The door to the station opened, and both of us jumped. DC Kenny Pye put his head out.
“Is everything all right here?” he asked, eyeing us.
“Yes, thank you for asking, Detective Constable Pye,” I said. “As it happens, I’ve come to have a word with you and Sergeant Hopgood.” I breezed past Dill into the station.
* * *
* * *
Kenny Pye went in search of Hopgood as I waited near the front desk. The dark look on the sergeant’s face when he appeared made me unsure of my welcome.

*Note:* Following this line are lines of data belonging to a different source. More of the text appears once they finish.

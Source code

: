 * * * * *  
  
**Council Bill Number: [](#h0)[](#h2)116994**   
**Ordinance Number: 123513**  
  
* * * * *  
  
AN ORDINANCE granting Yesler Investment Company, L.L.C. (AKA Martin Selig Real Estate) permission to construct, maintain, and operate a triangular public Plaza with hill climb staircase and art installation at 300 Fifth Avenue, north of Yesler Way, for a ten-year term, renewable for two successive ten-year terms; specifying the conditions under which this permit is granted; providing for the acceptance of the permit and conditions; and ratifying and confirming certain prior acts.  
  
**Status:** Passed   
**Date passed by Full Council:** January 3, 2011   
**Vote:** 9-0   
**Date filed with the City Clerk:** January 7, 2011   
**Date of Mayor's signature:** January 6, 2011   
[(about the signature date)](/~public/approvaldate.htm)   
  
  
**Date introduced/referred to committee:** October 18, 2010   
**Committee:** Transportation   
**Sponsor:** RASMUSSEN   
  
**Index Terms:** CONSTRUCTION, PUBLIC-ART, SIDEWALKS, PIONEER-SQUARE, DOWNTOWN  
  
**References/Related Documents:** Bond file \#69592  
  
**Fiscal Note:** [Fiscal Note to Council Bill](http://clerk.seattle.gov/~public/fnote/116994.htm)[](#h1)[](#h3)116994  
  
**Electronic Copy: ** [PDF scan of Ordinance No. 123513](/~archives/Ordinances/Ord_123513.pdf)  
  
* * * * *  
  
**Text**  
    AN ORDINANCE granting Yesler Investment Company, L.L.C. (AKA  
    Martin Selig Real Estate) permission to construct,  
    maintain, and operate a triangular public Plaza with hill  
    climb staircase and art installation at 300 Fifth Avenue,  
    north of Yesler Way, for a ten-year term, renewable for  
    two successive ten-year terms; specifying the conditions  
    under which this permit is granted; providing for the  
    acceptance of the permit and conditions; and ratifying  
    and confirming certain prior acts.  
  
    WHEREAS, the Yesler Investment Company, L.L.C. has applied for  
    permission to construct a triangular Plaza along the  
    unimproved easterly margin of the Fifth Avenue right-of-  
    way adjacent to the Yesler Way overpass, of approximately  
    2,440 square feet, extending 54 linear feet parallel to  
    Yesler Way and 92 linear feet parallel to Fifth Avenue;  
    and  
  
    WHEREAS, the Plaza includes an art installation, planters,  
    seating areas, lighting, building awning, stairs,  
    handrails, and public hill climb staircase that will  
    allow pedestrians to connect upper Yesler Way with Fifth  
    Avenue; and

“I will take up as little of your time as possible,” I said. “But it’s occurred to me that the person who murdered Trist may have gained entry to Middlebank before that night—may have spent time in the library and even searched the house, for all I know. I mean, if he got in once, why couldn’t he have—”
Constable Pye interrupted. “Sarge.”
Hopgood looked from his DC to me, his eyebrows a solid horizontal line. He didn’t speak, but it was as if I could see the gears turning in his mind. At last, he nodded. “Come through, Ms. Burke.”
The officers dropped me off in Interview #1 and excused themselves. I tried to get comfortable in the hard chair—next time, I’d bring a pillow to sit on and my own cup of tea. I was alone long enough to let my thoughts wander away from the murder enquiry and down other roads. I knew why Wyn hadn’t phoned back—I had seen him so absorbed in work that he heard or saw nothing else. He and his crew were holed up in a Brussels hotel room talking software programming and working up manufacturing quotes to build an army of Myrtles. I had wanted to end our relationship in person, but if I had to break it off over the phone, I would.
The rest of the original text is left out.